Appellant Estate of Ischar’s claim for damages for “wrongful death for the loss of a chance at survival” also is preempted under § 301. Ischar’s claim is that his fatal intestinal cancer might have been detected sooner if he had had medical benefits coverage or adequate financial resources during the period prior to his reinstatement. In essence, this is a claim for wrongful deprivation of medical benefits and wages. Ischar’s entitlement to medical benefits and wages was governed by the CBA’s provisions regarding discharge for “sufficient cause.” As such, the claim is preempted.

III. Attorneys Fees — Rule 11 Sanctions

Appellee moves the court for attorneys fees under Fed.R.Civ.P. 11 and § 301.

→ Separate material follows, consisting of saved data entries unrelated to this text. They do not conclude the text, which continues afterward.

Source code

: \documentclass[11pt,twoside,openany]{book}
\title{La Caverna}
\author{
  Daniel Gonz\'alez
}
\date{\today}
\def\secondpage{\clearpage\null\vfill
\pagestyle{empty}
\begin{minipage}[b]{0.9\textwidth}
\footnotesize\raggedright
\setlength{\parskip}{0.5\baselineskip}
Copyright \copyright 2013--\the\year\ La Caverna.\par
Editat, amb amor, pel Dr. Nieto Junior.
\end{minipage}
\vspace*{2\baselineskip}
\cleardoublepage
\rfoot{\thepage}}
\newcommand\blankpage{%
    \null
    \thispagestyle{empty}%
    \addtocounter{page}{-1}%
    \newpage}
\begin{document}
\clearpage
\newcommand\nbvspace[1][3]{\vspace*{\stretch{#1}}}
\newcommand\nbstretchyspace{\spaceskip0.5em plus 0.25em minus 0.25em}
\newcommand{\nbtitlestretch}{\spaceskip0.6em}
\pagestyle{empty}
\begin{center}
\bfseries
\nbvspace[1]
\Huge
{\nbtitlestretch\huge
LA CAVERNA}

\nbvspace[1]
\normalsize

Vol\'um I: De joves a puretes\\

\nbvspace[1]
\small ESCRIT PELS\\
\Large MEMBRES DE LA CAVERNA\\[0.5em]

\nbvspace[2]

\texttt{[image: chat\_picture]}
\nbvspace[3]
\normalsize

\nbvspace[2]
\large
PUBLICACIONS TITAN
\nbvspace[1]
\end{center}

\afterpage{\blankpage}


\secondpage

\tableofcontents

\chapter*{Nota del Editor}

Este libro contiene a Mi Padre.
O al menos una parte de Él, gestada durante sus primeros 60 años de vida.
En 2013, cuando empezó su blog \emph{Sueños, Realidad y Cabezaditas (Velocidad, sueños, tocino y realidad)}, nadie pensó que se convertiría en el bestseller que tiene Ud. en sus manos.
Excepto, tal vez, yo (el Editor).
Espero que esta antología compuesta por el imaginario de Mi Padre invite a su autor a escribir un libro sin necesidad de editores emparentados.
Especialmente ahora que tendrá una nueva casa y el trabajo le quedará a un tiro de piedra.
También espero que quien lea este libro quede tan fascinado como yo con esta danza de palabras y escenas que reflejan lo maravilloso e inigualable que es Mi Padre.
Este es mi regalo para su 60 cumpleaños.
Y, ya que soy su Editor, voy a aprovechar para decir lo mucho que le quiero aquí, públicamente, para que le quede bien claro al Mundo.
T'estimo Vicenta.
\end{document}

We decline. The law in this area is not only complicated but evolving. See Lingle v. Norge, 108 S.Ct. 1877.

The district court’s grant of summary judgment on all counts is AFFIRMED.

. The parties have since stipulated to dismissal without prejudice of the Union as a party.

. They also allege a state law wrongful discharge claim, alleging that they were terminated for "whistle blowing.” See infra Section II A.

. “An employee will not be disciplined or discharged, nor will entries be made against his record without sufficient cause, and in each case where disciplinary action is taken he will be given a complete written statement of the precise charges against him and the disciplinary action to be taken. Such written statement will be furnished to the employee ... prior to the commencement of such discipline. Notification thereof shall be furnished to the local division of the Union simultaneously therewith." CR 22, Exhibit 1, Article A2(k).

. Greyhound draws our attention to another circuit’s holdings that statements either required by the CBA or arising out of the grievance proceedings are absolutely privileged. Hasten v. Phillips Petroleum Co., 640 F.2d 274 (10th Cir.1981); General Motors Corp. v. Mendicki, 367 F.2d 66 (10th Cir.1966). The Tellez panel reserved judgment on this question, and so do we.